[Data for this task — start]

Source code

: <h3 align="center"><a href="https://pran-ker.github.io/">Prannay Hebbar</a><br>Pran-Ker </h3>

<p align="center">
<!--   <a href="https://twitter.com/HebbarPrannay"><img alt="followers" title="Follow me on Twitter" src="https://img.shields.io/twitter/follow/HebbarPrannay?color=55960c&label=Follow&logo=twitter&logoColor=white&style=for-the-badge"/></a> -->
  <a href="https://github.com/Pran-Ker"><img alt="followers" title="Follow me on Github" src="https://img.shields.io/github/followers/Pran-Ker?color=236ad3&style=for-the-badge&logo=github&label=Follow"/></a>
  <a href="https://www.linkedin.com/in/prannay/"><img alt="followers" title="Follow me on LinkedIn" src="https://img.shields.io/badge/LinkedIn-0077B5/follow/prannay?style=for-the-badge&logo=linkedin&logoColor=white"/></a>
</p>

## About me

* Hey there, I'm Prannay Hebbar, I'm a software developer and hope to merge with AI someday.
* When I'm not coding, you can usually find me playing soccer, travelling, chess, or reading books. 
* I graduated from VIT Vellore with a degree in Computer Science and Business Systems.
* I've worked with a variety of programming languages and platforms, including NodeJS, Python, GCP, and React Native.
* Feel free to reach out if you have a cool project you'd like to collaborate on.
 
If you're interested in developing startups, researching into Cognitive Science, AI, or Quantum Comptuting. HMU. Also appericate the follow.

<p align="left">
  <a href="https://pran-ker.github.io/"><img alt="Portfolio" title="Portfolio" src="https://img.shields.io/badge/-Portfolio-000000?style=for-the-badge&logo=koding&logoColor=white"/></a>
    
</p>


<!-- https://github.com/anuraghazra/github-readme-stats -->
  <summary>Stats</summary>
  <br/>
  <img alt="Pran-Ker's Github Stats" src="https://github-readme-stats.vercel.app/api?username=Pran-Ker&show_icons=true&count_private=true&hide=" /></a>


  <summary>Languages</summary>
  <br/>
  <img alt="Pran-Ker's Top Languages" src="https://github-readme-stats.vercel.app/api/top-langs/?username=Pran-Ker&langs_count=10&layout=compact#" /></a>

[Data for this task — finish]

Exercise brief:
Every line where "center" appears must be returned from the listing above.

Answer to this problem:
: <h3 align="center"><a href="https://pran-ker.github.io/">Prannay Hebbar</a><br>Pran-Ker </h3>
<p align="center">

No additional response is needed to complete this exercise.